Even so, the contracts that bet on the Nasdaq 100 with great technological weight on Wall Street, rose almost 1%, while those of the benchmark S&P 500 gained 0.8% after the profits of Alphabet and Microsoft will exceed estimates.
These movements occurred before the publication on Friday of new data on the basic personal consumption expenditure in the United States, the Fed’s preferred measure of inflation, which could further dispel rate cut hopes and strengthen the dollar.
The pan-European index STOXX 600 rose 0.7%, although it is still heading for a monthly drop of 1.4%. He euro It was last trading at $1.072, down 0.6% against the greenback this month.
On the other hand, Asian values excluding Japan added 0.8%, the Topix Tokyo gained 0.9% and the Brent crude oil It advanced 0.6%, to $89.53 a barrel.
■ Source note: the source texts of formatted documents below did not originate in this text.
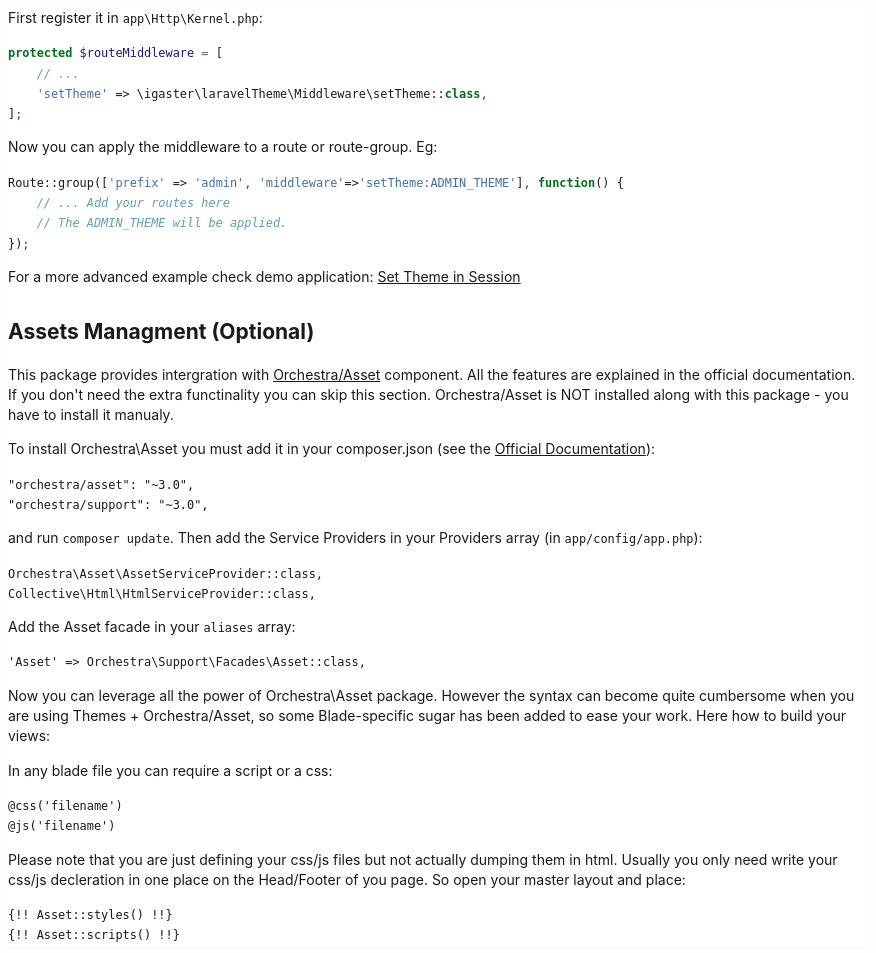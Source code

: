 First register it in `app\Http\Kernel.php`:

```php
protected $routeMiddleware = [
    // ...
    'setTheme' => \igaster\laravelTheme\Middleware\setTheme::class,
];
```

Now you can apply the middleware to a route or route-group. Eg:

```php
Route::group(['prefix' => 'admin', 'middleware'=>'setTheme:ADMIN_THEME'], function() {
    // ... Add your routes here 
    // The ADMIN_THEME will be applied.
});
```
For a more advanced example check demo application: [Set Theme in Session](https://github.com/igaster/laravel-theme-demo) 

## Assets Managment (Optional)

This package provides intergration with [Orchestra/Asset](http://orchestraplatform.com/docs/3.0/components/asset) component. All the features are explained in the official documentation. If you don't need the extra functinality you can skip this section. Orchestra/Asset is NOT installed along with this package - you have to install it manualy.

To install Orchestra\Asset you must add it in your composer.json (see the [Official Documentation](https://github.com/orchestral/asset)):

    "orchestra/asset": "~3.0",
    "orchestra/support": "~3.0",

and run `composer update`. Then add the Service Providers in your Providers array (in `app/config/app.php`):

    Orchestra\Asset\AssetServiceProvider::class,
    Collective\Html\HtmlServiceProvider::class,

Add the Asset facade in your `aliases` array:

    'Asset' => Orchestra\Support\Facades\Asset::class,

Now you can leverage all the power of Orchestra\Asset package. However the syntax can become quite cumbersome when you are using Themes + Orchestra/Asset, so some Blade-specific sugar has been added to ease your work. Here how to build your views:

In any blade file you can require a script or a css:

    @css('filename')
    @js('filename')

Please note that you are just defining your css/js files but not actually dumping them in html. Usually you only need write your css/js decleration in one place on the Head/Footer of you page. So open your master layout and place:

    {!! Asset::styles() !!}
    {!! Asset::scripts() !!}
He and in was volatile, hitting a new 34-year low after the Bank of Japan kept monetary policy loose at its last meeting, rising briefly as traders speculated that Japanese authorities might intervene, before falling again. In a wild session, the yen weakened to 156.82 per dollar, suddenly rebounded to 154.97, then retreated again.
According to Luca Paolini, of Pictet Asset Management, the yen is trading 40% below its fair value. “We underestimate the potential for something to go very wrong when you have a currency that is totally out of alignment with the (economic) fundamentals. The sooner rates rise, the better,” he said.
He Treasury bond yield The US two-year bond, which reflects short-term rate expectations, was around 5%. The return on the benchmark 10-year debt fell 2 basis points to 4.706%, still well above its level of below 4.1% at the beginning of March.